The recent flurry of exits have in part be attributed to the decline in liquidity and investment rendered by UK insurers and pension schemes over the past couple of decades. In 2000, 42% of LSE shares were held by these institutions – now this number sits at 6%. Casting an eye beyond our shores, it is clear that this a lag behind the international trend, as 7% of UK pension funds are directed towards infrastructure and young startup companies compared to the 19% global average.
There is a sense of urgency among the City to reverse this direction, with murmurs coming from the top insurers to rally together and form a £50bn private sector national wealth fund to invest in British business – high-tech startups, green technologies, fast-growing companies and the anchoring of our top firms.
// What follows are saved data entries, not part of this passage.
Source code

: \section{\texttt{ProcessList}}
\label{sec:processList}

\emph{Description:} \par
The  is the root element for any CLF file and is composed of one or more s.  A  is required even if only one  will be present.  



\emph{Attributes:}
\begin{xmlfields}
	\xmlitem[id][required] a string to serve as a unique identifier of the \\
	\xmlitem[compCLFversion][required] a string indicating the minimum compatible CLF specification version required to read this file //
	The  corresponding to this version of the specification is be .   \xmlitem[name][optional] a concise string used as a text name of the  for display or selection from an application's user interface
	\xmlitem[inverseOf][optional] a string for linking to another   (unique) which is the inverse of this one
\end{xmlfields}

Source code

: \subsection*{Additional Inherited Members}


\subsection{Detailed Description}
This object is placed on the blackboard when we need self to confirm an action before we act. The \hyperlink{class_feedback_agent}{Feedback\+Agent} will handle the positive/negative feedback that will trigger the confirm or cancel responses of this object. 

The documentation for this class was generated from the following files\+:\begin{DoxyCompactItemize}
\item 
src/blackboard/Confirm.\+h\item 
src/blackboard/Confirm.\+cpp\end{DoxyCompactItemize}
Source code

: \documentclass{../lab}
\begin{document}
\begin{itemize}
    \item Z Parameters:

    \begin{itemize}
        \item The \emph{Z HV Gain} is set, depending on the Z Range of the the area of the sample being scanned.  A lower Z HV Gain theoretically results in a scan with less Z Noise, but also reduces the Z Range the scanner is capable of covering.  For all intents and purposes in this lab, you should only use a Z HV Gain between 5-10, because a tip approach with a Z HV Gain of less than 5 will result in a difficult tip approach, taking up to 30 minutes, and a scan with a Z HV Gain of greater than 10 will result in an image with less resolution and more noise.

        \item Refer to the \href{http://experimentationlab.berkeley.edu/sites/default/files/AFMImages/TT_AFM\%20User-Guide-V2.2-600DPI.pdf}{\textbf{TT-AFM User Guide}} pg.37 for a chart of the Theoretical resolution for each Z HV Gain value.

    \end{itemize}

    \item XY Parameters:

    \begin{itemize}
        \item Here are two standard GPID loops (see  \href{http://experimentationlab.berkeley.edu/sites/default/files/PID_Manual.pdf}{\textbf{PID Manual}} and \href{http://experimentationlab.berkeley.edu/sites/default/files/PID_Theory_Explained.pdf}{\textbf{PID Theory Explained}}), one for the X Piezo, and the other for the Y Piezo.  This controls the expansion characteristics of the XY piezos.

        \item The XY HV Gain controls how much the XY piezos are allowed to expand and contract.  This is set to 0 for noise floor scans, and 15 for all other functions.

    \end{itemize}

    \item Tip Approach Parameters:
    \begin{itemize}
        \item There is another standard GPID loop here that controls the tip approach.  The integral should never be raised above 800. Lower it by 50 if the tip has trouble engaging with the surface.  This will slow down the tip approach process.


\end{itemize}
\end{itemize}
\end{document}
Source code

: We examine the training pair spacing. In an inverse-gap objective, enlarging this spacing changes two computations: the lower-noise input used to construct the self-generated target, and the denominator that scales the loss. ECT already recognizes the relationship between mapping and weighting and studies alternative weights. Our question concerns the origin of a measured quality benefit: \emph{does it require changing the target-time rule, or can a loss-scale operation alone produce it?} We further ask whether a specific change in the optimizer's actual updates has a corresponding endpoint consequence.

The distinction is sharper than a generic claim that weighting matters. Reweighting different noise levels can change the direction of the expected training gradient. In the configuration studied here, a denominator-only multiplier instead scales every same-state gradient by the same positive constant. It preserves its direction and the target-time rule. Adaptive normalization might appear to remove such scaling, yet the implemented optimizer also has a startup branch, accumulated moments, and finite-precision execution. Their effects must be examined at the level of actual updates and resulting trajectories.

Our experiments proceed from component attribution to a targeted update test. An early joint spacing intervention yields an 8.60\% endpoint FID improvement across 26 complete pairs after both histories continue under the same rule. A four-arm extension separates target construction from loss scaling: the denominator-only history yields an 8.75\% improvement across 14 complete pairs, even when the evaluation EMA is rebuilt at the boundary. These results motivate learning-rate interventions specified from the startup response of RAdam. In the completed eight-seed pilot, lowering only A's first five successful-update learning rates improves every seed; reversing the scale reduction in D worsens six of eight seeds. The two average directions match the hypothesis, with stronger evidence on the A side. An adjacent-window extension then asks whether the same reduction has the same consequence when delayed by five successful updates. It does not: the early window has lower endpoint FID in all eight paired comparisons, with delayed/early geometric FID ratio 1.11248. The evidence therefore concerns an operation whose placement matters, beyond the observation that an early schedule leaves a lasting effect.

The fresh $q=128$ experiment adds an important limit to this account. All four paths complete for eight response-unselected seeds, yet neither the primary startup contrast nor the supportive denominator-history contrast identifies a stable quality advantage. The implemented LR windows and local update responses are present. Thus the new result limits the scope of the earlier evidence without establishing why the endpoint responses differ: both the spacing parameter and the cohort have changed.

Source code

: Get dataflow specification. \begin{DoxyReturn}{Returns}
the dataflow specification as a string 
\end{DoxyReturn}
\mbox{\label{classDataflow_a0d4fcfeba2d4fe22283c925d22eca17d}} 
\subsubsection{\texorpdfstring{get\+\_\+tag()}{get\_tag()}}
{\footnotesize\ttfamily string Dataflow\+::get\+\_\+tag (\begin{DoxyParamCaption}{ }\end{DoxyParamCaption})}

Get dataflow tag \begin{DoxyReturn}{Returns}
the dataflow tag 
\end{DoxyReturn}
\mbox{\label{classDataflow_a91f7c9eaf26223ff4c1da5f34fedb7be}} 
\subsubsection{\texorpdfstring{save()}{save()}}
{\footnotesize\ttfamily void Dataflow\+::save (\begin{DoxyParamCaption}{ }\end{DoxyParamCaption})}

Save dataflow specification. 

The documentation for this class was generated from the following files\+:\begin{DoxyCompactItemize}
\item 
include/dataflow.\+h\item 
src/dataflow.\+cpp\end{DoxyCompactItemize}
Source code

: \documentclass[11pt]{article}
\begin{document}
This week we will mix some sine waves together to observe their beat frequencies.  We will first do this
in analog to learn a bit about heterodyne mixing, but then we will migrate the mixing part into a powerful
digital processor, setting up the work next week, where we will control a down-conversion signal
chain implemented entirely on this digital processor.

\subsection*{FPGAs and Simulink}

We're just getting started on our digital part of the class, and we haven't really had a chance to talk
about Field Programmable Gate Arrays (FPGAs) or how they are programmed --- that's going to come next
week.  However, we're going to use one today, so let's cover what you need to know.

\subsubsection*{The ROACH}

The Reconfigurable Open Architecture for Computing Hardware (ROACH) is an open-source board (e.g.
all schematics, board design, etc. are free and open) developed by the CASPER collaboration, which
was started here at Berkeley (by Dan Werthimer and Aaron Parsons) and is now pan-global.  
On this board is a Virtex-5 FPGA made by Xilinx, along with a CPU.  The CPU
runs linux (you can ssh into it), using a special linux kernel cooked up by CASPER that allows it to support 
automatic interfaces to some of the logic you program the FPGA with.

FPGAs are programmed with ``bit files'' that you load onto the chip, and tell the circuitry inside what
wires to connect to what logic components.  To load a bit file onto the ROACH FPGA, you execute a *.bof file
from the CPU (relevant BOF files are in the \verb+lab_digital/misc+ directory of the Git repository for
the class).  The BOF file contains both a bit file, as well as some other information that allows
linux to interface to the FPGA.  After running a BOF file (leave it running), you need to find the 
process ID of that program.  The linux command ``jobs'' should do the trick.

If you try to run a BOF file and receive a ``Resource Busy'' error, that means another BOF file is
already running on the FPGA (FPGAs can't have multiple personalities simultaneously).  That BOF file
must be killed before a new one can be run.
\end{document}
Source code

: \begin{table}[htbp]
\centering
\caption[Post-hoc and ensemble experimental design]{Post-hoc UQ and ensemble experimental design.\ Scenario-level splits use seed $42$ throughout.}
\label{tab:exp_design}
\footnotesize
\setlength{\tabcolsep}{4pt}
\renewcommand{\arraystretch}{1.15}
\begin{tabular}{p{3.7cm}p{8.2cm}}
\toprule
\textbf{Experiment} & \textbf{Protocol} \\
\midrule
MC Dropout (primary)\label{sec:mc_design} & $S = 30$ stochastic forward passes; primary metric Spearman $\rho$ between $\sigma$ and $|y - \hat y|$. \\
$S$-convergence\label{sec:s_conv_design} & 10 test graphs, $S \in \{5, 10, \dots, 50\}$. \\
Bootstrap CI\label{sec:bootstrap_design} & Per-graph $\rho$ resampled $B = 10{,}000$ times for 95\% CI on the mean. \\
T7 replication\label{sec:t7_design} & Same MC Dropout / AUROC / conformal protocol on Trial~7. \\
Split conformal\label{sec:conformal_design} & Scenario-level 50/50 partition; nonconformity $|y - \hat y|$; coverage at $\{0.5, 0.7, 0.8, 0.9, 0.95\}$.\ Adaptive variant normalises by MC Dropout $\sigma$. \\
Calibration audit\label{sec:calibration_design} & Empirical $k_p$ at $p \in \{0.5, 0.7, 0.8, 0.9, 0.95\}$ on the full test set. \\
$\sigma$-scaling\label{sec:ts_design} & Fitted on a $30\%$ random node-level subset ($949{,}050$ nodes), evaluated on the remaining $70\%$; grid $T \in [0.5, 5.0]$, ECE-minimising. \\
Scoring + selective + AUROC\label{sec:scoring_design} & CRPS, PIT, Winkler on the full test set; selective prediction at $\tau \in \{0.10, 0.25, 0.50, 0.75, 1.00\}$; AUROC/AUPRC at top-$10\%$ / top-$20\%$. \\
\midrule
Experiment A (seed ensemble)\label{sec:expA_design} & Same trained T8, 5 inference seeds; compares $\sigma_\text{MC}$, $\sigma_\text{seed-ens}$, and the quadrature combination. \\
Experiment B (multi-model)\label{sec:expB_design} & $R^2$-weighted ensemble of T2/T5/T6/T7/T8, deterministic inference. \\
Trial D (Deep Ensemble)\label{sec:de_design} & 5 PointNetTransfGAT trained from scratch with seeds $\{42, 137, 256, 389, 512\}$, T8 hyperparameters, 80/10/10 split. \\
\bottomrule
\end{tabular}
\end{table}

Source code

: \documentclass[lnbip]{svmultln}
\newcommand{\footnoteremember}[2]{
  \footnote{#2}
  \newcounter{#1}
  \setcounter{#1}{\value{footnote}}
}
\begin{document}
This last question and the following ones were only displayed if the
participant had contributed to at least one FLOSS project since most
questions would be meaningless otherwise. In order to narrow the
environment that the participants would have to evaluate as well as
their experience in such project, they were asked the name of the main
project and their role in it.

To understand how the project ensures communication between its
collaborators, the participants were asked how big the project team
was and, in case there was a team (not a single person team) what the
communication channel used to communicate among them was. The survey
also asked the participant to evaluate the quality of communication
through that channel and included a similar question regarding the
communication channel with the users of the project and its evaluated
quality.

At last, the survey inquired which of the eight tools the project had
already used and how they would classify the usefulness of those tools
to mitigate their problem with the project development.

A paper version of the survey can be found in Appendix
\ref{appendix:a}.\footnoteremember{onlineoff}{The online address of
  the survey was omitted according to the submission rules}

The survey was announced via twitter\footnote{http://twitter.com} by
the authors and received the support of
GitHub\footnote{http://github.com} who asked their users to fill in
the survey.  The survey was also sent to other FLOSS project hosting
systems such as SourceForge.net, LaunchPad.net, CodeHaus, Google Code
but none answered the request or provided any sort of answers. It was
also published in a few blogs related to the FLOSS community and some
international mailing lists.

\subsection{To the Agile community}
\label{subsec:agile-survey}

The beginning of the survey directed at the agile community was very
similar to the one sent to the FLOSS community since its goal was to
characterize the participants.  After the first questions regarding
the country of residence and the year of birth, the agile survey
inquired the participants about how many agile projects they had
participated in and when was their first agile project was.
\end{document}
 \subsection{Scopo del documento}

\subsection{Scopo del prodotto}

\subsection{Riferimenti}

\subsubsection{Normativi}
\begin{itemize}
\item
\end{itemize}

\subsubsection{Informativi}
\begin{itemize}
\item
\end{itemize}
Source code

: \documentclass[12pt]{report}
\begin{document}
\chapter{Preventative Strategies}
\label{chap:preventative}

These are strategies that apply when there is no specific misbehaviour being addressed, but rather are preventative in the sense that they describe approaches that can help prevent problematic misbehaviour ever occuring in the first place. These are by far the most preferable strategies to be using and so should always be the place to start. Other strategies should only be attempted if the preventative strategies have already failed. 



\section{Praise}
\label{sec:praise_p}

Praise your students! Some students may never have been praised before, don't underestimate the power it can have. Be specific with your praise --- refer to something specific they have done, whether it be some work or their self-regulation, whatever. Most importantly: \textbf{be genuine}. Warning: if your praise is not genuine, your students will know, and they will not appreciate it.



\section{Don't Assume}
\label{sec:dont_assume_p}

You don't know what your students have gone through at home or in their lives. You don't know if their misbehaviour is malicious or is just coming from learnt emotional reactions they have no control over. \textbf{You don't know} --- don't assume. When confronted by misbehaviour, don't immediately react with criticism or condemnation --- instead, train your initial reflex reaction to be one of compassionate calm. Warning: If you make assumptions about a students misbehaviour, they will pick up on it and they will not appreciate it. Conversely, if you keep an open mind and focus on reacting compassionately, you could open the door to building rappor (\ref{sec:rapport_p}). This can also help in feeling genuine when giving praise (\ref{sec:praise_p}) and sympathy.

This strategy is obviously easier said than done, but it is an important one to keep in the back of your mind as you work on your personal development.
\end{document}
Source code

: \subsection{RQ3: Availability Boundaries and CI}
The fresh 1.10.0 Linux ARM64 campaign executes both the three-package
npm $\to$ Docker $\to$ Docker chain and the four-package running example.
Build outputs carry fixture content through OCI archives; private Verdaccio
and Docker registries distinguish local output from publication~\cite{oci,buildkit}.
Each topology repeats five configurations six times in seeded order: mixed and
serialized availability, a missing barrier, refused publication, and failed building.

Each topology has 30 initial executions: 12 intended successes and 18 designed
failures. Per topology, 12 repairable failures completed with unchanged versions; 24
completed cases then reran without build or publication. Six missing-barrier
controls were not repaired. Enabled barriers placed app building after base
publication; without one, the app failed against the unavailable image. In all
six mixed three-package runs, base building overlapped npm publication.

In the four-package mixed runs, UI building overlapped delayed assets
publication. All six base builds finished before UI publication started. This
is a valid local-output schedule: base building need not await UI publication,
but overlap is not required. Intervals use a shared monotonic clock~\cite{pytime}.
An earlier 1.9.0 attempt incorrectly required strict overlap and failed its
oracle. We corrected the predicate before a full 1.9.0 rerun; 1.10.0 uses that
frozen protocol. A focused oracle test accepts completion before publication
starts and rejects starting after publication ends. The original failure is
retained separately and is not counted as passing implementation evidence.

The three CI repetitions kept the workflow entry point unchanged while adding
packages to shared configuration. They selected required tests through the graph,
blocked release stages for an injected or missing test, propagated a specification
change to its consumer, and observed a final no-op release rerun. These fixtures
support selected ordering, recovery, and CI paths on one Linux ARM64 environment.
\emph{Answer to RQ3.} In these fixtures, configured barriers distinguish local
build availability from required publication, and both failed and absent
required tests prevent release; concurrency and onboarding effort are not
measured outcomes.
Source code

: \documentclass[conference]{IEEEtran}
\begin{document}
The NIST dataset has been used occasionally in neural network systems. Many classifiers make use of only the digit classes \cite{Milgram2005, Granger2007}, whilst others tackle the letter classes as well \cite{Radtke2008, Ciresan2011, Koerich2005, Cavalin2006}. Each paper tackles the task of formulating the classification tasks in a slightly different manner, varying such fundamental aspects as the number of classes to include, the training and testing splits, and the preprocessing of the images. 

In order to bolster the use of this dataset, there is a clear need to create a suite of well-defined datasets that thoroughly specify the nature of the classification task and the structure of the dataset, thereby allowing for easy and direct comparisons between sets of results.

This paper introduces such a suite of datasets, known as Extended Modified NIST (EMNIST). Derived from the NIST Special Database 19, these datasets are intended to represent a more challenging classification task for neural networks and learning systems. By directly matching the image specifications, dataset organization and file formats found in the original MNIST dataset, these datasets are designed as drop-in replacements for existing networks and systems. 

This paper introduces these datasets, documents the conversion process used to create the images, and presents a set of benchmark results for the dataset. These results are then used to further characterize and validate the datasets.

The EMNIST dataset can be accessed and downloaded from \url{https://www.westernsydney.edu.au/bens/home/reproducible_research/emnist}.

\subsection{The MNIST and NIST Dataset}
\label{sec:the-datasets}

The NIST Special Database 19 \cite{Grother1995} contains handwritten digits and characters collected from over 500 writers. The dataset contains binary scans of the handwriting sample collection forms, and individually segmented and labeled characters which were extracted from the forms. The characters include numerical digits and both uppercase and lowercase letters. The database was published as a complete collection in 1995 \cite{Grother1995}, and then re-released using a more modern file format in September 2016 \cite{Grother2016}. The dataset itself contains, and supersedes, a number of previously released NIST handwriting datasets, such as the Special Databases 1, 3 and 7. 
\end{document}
It will also require regulatory change.
The wealth fund would echo the social-purpose mantra of insurers, targeting businesses with demonstrable social initiatives – creating a new asset class of purposeful companies. If successful the LSE should be revived with a population of new, innovative businesses that should freshen up a stock market inundated with legacy companies and business models. However, this will require careful consideration if the £2tn plus of insurer assets are to be leveraged effectively.